**RECORDS FOR THE TASK**

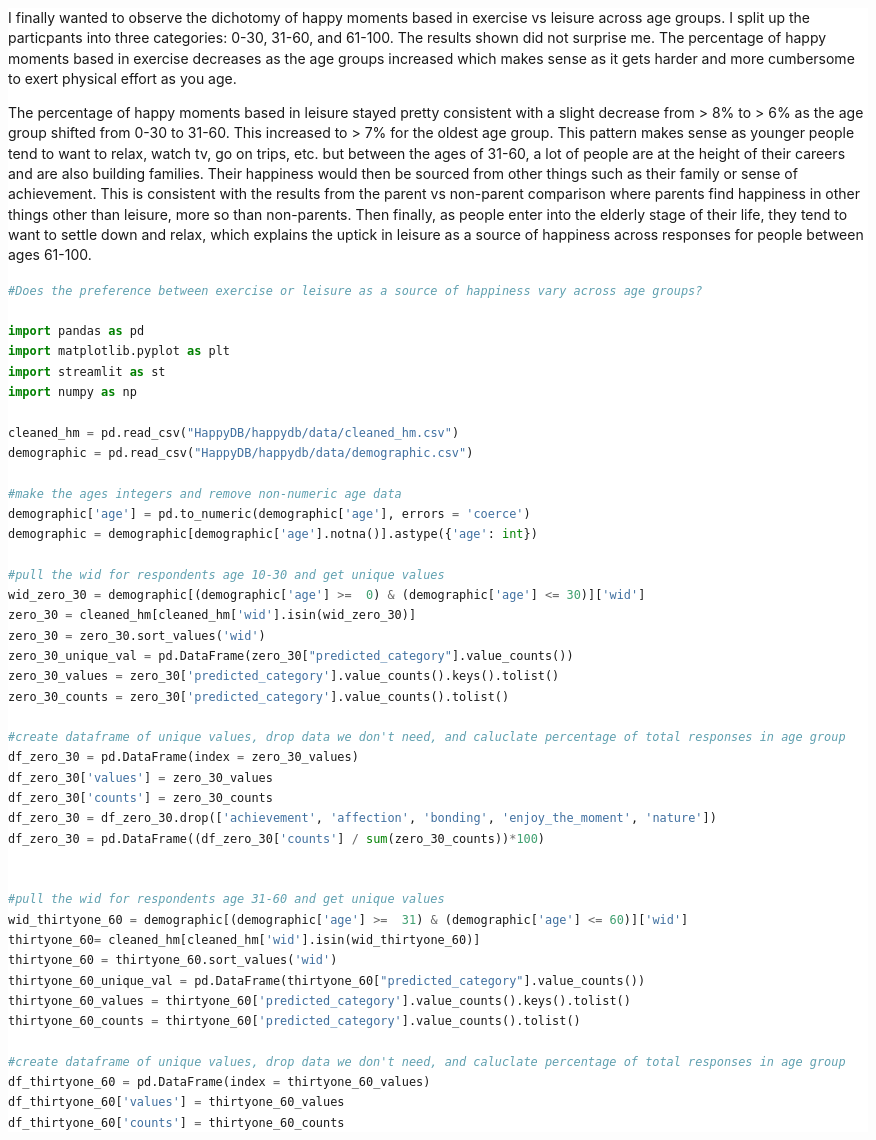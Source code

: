 
I finally wanted to observe the dichotomy of happy moments based in exercise vs leisure across age groups. I split up the particpants into three categories: 0-30, 31-60, and 61-100. The results shown did not surprise me. The percentage of happy moments based in exercise decreases as the age groups increased which makes sense as it gets harder and more cumbersome to exert physical effort as you age. 


The percentage of happy moments based in leisure stayed pretty consistent with a slight decrease from > 8% to > 6% as the age group shifted from 0-30 to 31-60. This increased to > 7% for the oldest age group. This pattern makes sense as younger people tend to want to relax, watch tv, go on trips, etc. but between the ages of 31-60, a lot of people are at the height of their careers and are also building families. Their happiness would then be sourced from other things such as their family or sense of achievement. This is consistent with the results from the parent vs non-parent comparison where parents find happiness in other things other than leisure, more so than non-parents. Then finally, as people enter into the elderly stage of their life, they tend to want to settle down and relax, which explains the uptick in leisure as a source of happiness across responses for people between ages 61-100. 


```python
#Does the preference between exercise or leisure as a source of happiness vary across age groups?

import pandas as pd
import matplotlib.pyplot as plt
import streamlit as st
import numpy as np

cleaned_hm = pd.read_csv("HappyDB/happydb/data/cleaned_hm.csv")
demographic = pd.read_csv("HappyDB/happydb/data/demographic.csv")

#make the ages integers and remove non-numeric age data
demographic['age'] = pd.to_numeric(demographic['age'], errors = 'coerce')
demographic = demographic[demographic['age'].notna()].astype({'age': int})

#pull the wid for respondents age 10-30 and get unique values
wid_zero_30 = demographic[(demographic['age'] >=  0) & (demographic['age'] <= 30)]['wid']
zero_30 = cleaned_hm[cleaned_hm['wid'].isin(wid_zero_30)]
zero_30 = zero_30.sort_values('wid')
zero_30_unique_val = pd.DataFrame(zero_30["predicted_category"].value_counts())
zero_30_values = zero_30['predicted_category'].value_counts().keys().tolist()
zero_30_counts = zero_30['predicted_category'].value_counts().tolist()

#create dataframe of unique values, drop data we don't need, and caluclate percentage of total responses in age group
df_zero_30 = pd.DataFrame(index = zero_30_values)
df_zero_30['values'] = zero_30_values
df_zero_30['counts'] = zero_30_counts
df_zero_30 = df_zero_30.drop(['achievement', 'affection', 'bonding', 'enjoy_the_moment', 'nature'])
df_zero_30 = pd.DataFrame((df_zero_30['counts'] / sum(zero_30_counts))*100)


#pull the wid for respondents age 31-60 and get unique values
wid_thirtyone_60 = demographic[(demographic['age'] >=  31) & (demographic['age'] <= 60)]['wid']
thirtyone_60= cleaned_hm[cleaned_hm['wid'].isin(wid_thirtyone_60)]
thirtyone_60 = thirtyone_60.sort_values('wid')
thirtyone_60_unique_val = pd.DataFrame(thirtyone_60["predicted_category"].value_counts())
thirtyone_60_values = thirtyone_60['predicted_category'].value_counts().keys().tolist()
thirtyone_60_counts = thirtyone_60['predicted_category'].value_counts().tolist()

#create dataframe of unique values, drop data we don't need, and caluclate percentage of total responses in age group
df_thirtyone_60 = pd.DataFrame(index = thirtyone_60_values)
df_thirtyone_60['values'] = thirtyone_60_values
df_thirtyone_60['counts'] = thirtyone_60_counts
```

**WHAT IS EXPECTED**
Where a line above holds the string "into", show that line.

**OUTPUT FOR THIS TASK**
I finally wanted to observe the dichotomy of happy moments based in exercise vs leisure across age groups. I split up the particpants into three categories: 0-30, 31-60, and 61-100. The results shown did not surprise me. The percentage of happy moments based in exercise decreases as the age groups increased which makes sense as it gets harder and more cumbersome to exert physical effort as you age. 
The percentage of happy moments based in leisure stayed pretty consistent with a slight decrease from > 8% to > 6% as the age group shifted from 0-30 to 31-60. This increased to > 7% for the oldest age group. This pattern makes sense as younger people tend to want to relax, watch tv, go on trips, etc. but between the ages of 31-60, a lot of people are at the height of their careers and are also building families. Their happiness would then be sourced from other things such as their family or sense of achievement. This is consistent with the results from the parent vs non-parent comparison where parents find happiness in other things other than leisure, more so than non-parents. Then finally, as people enter into the elderly stage of their life, they tend to want to settle down and relax, which explains the uptick in leisure as a source of happiness across responses for people between ages 61-100. 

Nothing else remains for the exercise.